The given equation represents a circle. Reorganized, it becomes

#( x - 5 )^2 + ( y - 15/2 )^2 = (sqrt17/2)^2#. See graph.
graph{( x - 5 )^2 + ( y - 15/2 )^2 - (sqrt17/2)^2=0[0 20 0 10]}

Just conversion does not reveal all this information, and as such,

does not make students understand the problems for which the

the polar frame has relative merits. In this universe, everything is an

orbiter about another orbiter, and polar frame befits rotations and

revolutions.

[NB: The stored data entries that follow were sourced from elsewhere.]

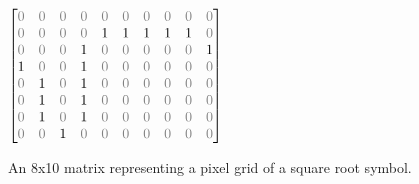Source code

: \begin{figure}[H]
    \begin{center}
    $
    \begin{bmatrix} %
        \textcolor{gray}{0} & \textcolor{gray}{0} & \textcolor{gray}{0} & \textcolor{gray}{0} & \textcolor{gray}{0} & \textcolor{gray}{0} & \textcolor{gray}{0} & \textcolor{gray}{0} & \textcolor{gray}{0} & \textcolor{gray}{0} \\
        \textcolor{gray}{0} & \textcolor{gray}{0} & \textcolor{gray}{0} & \textcolor{gray}{0} & 1 & 1 & 1 & 1 & 1 & \textcolor{gray}{0} \\
        \textcolor{gray}{0} & \textcolor{gray}{0} & \textcolor{gray}{0} & 1 & \textcolor{gray}{0} & \textcolor{gray}{0} & \textcolor{gray}{0} & \textcolor{gray}{0} & \textcolor{gray}{0} & 1 \\
        1 & \textcolor{gray}{0} & \textcolor{gray}{0} & 1 & \textcolor{gray}{0} & \textcolor{gray}{0} & \textcolor{gray}{0} & \textcolor{gray}{0} & \textcolor{gray}{0} & \textcolor{gray}{0} \\
        \textcolor{gray}{0} & 1 & \textcolor{gray}{0} & 1 & \textcolor{gray}{0} & \textcolor{gray}{0} & \textcolor{gray}{0} & \textcolor{gray}{0} & \textcolor{gray}{0} & \textcolor{gray}{0} \\
        \textcolor{gray}{0} & 1 & \textcolor{gray}{0} & 1 & \textcolor{gray}{0} & \textcolor{gray}{0} & \textcolor{gray}{0} & \textcolor{gray}{0} & \textcolor{gray}{0} & \textcolor{gray}{0} \\
        \textcolor{gray}{0} & 1 & \textcolor{gray}{0} & 1 & \textcolor{gray}{0} & \textcolor{gray}{0} & \textcolor{gray}{0} & \textcolor{gray}{0} & \textcolor{gray}{0} & \textcolor{gray}{0} \\
        \textcolor{gray}{0} & \textcolor{gray}{0} & 1 & \textcolor{gray}{0} & \textcolor{gray}{0} & \textcolor{gray}{0} & \textcolor{gray}{0} & \textcolor{gray}{0} & \textcolor{gray}{0} & \textcolor{gray}{0} \\

    \end{bmatrix}
    $
    \end{center}
    \caption{An 8x10 matrix representing a pixel grid of a square root symbol.} %
    \label{fig:sqrt_matrix}
\end{figure}

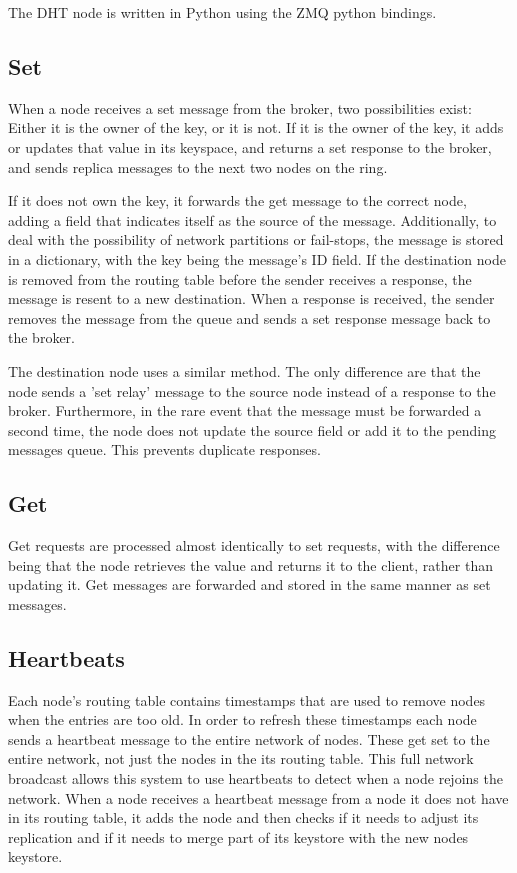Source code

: \documentclass[11pt]{article}
\begin{document}
The DHT node is written in Python using the ZMQ python bindings. 

\subsection{Set}\label{sec:get}

When a node receives a set message from the broker, two possibilities exist: Either it is the owner of the key, or it is not. If it is the owner of the key, it adds or updates that value in its keyspace, and returns a set response to the broker, and sends replica messages to the next two nodes on the ring.

If it does not own the key, it forwards the get message to the correct node, adding a field that indicates itself as the source of the message. Additionally, to deal with the possibility of network partitions or fail-stops, the message is stored in a dictionary, with the key being the message's ID field. If the destination node is removed from the routing table before the sender receives a response, the message is resent to a new destination. When a response is received, the sender removes the message from the queue and sends a set response message back to the broker.

The destination node uses a similar method. The only difference are that the node sends a 'set relay' message to the source node instead of a response to the broker. Furthermore, in the rare event that the message must be forwarded a second time, the node does not update the source field or add it to the pending messages queue. This prevents duplicate responses.

\subsection{Get}\label{sec:get}

Get requests are processed almost identically to set requests, with the difference being that the node retrieves the value and returns it to the client, rather than updating it. Get messages are forwarded and stored in the same manner as set messages.

\subsection{Heartbeats}\label{sec:HB}

Each node's routing table contains timestamps that are used to remove nodes when the entries are too old. In order to refresh these timestamps each node sends a heartbeat message to the entire network of nodes. These get set to the entire network, not just the nodes in the its routing table. This full network broadcast allows this system to use heartbeats to detect when a node rejoins the network. When a node receives a heartbeat message from a node it does not have in its routing table, it adds the node and then checks if it needs to adjust its replication and if it needs to merge part of its keystore with the new nodes keystore.
\end{document}
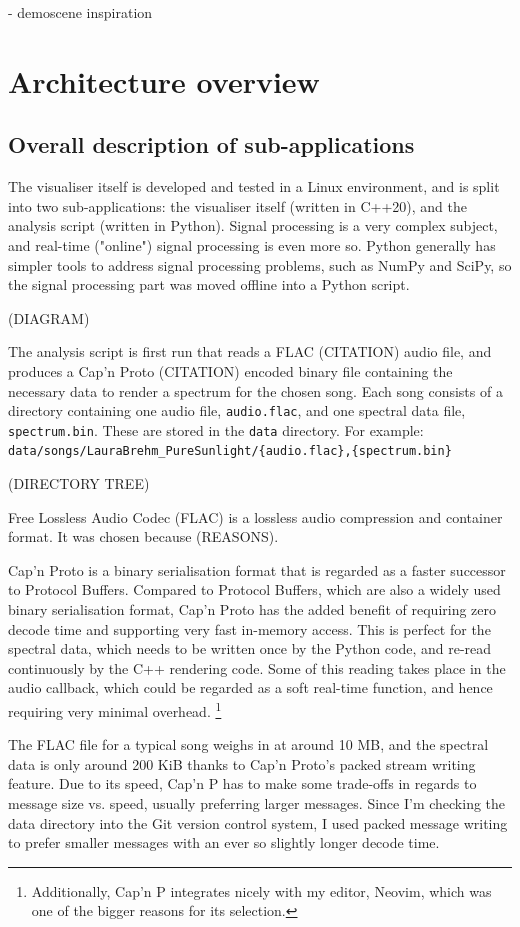 \documentclass[11pt]{article}
\begin{document}
- demoscene inspiration

\section{Architecture overview}
\subsection{Overall description of sub-applications}
The visualiser itself is developed and tested in a Linux environment, and is split into two sub-applications:
the visualiser itself (written in C++20), and the analysis script (written in Python). Signal processing is a
very complex subject, and real-time ("online") signal processing is even more so. Python generally has simpler
tools to address signal processing problems, such as NumPy and SciPy, so the signal processing part was moved
offline into a Python script.

(DIAGRAM)

The analysis script is first run that reads a FLAC (CITATION) audio file, and produces a Cap'n Proto (CITATION)
encoded binary file containing the necessary data to render a spectrum for the chosen song. Each song consists
of a directory containing one audio file, \verb|audio.flac|, and one spectral data file, \verb|spectrum.bin|.
These are stored in the \verb|data| directory. For example: \\
\verb|data/songs/LauraBrehm_PureSunlight/{audio.flac},{spectrum.bin}|

(DIRECTORY TREE)

Free Lossless Audio Codec (FLAC) is a lossless audio compression and container format. It was chosen because
(REASONS).

Cap'n Proto is a binary serialisation format that is regarded as a faster successor to Protocol Buffers.
Compared to Protocol Buffers, which are also a widely used binary serialisation format, Cap'n Proto has the
added benefit of requiring zero decode time and supporting very fast in-memory access. This is perfect for the
spectral data, which needs to be written once by the Python code, and re-read continuously by the C++
rendering code. Some of this reading takes place in the audio callback, which could be regarded as a soft
real-time function, and hence requiring very minimal overhead.
\footnote{Additionally, Cap'n P integrates nicely with my editor, Neovim, which was one of the bigger reasons
for its selection.}

The FLAC file for a typical song weighs in at around 10 MB, and the spectral data is only around 200 KiB
thanks to Cap'n Proto's packed stream writing feature. Due to its speed, Cap'n P has to make some
trade-offs in regards to message size vs. speed, usually preferring larger messages. Since I'm checking the
data directory into the Git version control system, I used packed message writing to prefer smaller messages
with an ever so slightly longer decode time.
\end{document}
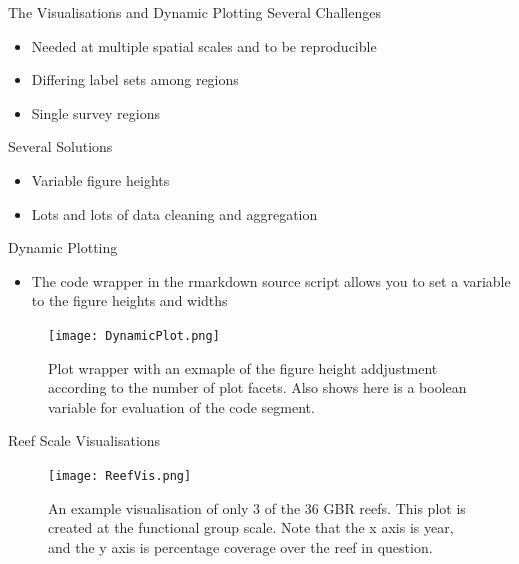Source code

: \documentclass{beamer}
\begin{document}
              \begin{frame}{The Visualisations and Dynamic Plotting}
                Several Challenges
                  \begin{itemize}
                    \item Needed at multiple spatial scales and to be reproducible
                    \item Differing label sets among regions
                    \item Single survey regions
                  \end{itemize}

                  \medskip

                Several Solutions
                  \begin{itemize}
                    \item Variable figure heights
                    \item Lots and lots of data cleaning and aggregation
                  \end{itemize}
              \end{frame}

              \begin{frame}{Dynamic Plotting}
                \begin{itemize}
                  \item The code wrapper in the rmarkdown source script allows you to set a variable to the figure heights and widths
                \end{itemize}

                \begin{figure}
                    \centering
                    \texttt{[image: DynamicPlot.png]}
                    \caption{Plot wrapper with an exmaple of the figure height addjustment according to the number of plot facets. Also shows here is a boolean variable for evaluation of the code segment. }
                \end{figure}
              \end{frame}

              \begin{frame}{Reef Scale Visualisations}
                \begin{figure}
                    \centering
                    \texttt{[image: ReefVis.png]}
                    \caption{An example visualisation of only 3 of the 36 GBR reefs. This plot is created at the functional group scale. Note that the x axis is year, and the y axis is percentage coverage over the reef in question. }
                \end{figure}
             \end{frame}
\end{document}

So, I get polar equation, after knowing that the graph is

a circle.

The polar equation of the circle,

with center at #C ( c, alpha )# and radius a is

#r^2 - 2 r c cos ( theta - alpha ) + c^2 - a^2 = 0#.

Here,

Cartesian #C ( x, y ) = C ( 3, 15/2 )# and

polar #C ( c, alpha ) = C ( sqrt 29 /2, arctan ( (15/2)/3) )# and

#a = 1/2sqrt17#.

Answer:

#r^2 - r sqrt29 cos ( theta - arctan (5/2) ) + 3 = 0#.

#arctan 2.5 = 68.2^o = 1.19 rad#, nearly.